Anthracyclines, such as doxorubicin, are important anti-cancer therapies but are associated with arterial injury. Histopathological insights have been limited to small animal models, and the role of inflammation in the arterial toxic effects of anthracycline is unclear in humans. Our aims were (1) to evaluate aortic media fibrosis and injury in non-human primates treated with anthracyclines; (2) to assess the effect of anthracycline on aortic inflammation in patients treated for lymphoma.
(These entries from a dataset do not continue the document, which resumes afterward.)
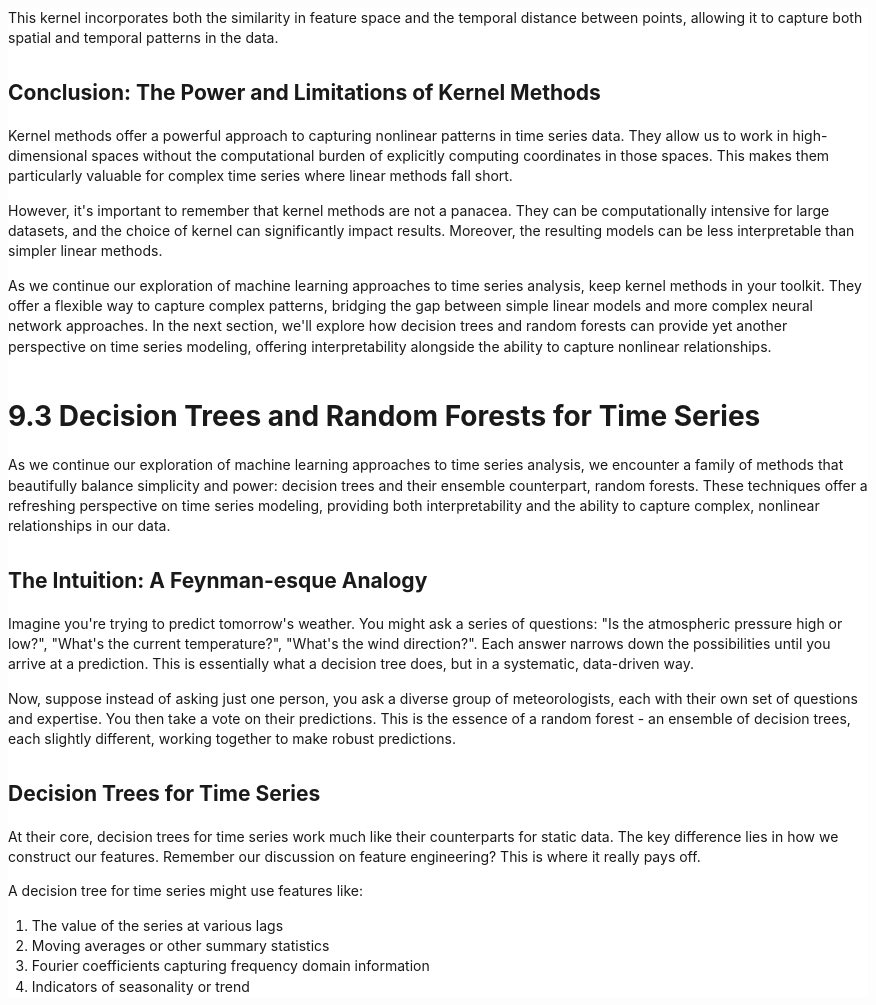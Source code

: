 This kernel incorporates both the similarity in feature space and the temporal distance between points, allowing it to capture both spatial and temporal patterns in the data.

## Conclusion: The Power and Limitations of Kernel Methods

Kernel methods offer a powerful approach to capturing nonlinear patterns in time series data. They allow us to work in high-dimensional spaces without the computational burden of explicitly computing coordinates in those spaces. This makes them particularly valuable for complex time series where linear methods fall short.

However, it's important to remember that kernel methods are not a panacea. They can be computationally intensive for large datasets, and the choice of kernel can significantly impact results. Moreover, the resulting models can be less interpretable than simpler linear methods.

As we continue our exploration of machine learning approaches to time series analysis, keep kernel methods in your toolkit. They offer a flexible way to capture complex patterns, bridging the gap between simple linear models and more complex neural network approaches. In the next section, we'll explore how decision trees and random forests can provide yet another perspective on time series modeling, offering interpretability alongside the ability to capture nonlinear relationships.

# 9.3 Decision Trees and Random Forests for Time Series

As we continue our exploration of machine learning approaches to time series analysis, we encounter a family of methods that beautifully balance simplicity and power: decision trees and their ensemble counterpart, random forests. These techniques offer a refreshing perspective on time series modeling, providing both interpretability and the ability to capture complex, nonlinear relationships in our data.

## The Intuition: A Feynman-esque Analogy

Imagine you're trying to predict tomorrow's weather. You might ask a series of questions: "Is the atmospheric pressure high or low?", "What's the current temperature?", "What's the wind direction?". Each answer narrows down the possibilities until you arrive at a prediction. This is essentially what a decision tree does, but in a systematic, data-driven way.

Now, suppose instead of asking just one person, you ask a diverse group of meteorologists, each with their own set of questions and expertise. You then take a vote on their predictions. This is the essence of a random forest - an ensemble of decision trees, each slightly different, working together to make robust predictions.

## Decision Trees for Time Series

At their core, decision trees for time series work much like their counterparts for static data. The key difference lies in how we construct our features. Remember our discussion on feature engineering? This is where it really pays off.

A decision tree for time series might use features like:

1. The value of the series at various lags
2. Moving averages or other summary statistics
3. Fourier coefficients capturing frequency domain information
4. Indicators of seasonality or trend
African Green monkeys (AGMs) received doxorubicin (30-60 mg/m2/biweekly intravenously, cumulative dose: 240 mg/m2). Blinded histopathologic analyses of the ascending aorta were performed 15 weeks after the last doxorubicin dose and compared to five age- and gender-matched healthy, untreated AGMs. Analysis of the thoracic aorta of patients with diffuse large B-cell lymphoma (DLBCL), at baseline and after doxorubicin exposure, was performed using 18F-fluorodeoxyglucose (18F-FDG) positron emission tomography/computed tomography (PET/CT) in this observational study by maximal tissue-to-background ratio (TBRmax). In AGMs, doxorubicin exposure was associated with greater aortic fibrosis (collagen deposition: doxorubicin 6.23 ± 0.88% vs. controls 4.67 ± 0.54%; P=0.01) and intracellular vacuolization (doxorubicin 66.3 ± 10.1 vs. controls 11.5 ± 4.2 vacuoles/field, P<0.0001) than untreated controls. In 101 patients with DLBCL, there was no change in aortic TBRmax after anthracycline exposure (TBRmax 1.46 ± 0.16 vs. 1.44 ± 0.14, respectively, P=0.14). Univariate analyses yielded similar results. In a large animal model, anthracycline exposure was associated with aortic fibrosis. In patients with lymphoma, anthracycline exposure was not associated with aortic inflammation. Further research is required to elucidate the mechanisms of anthracycline-related vascular harm.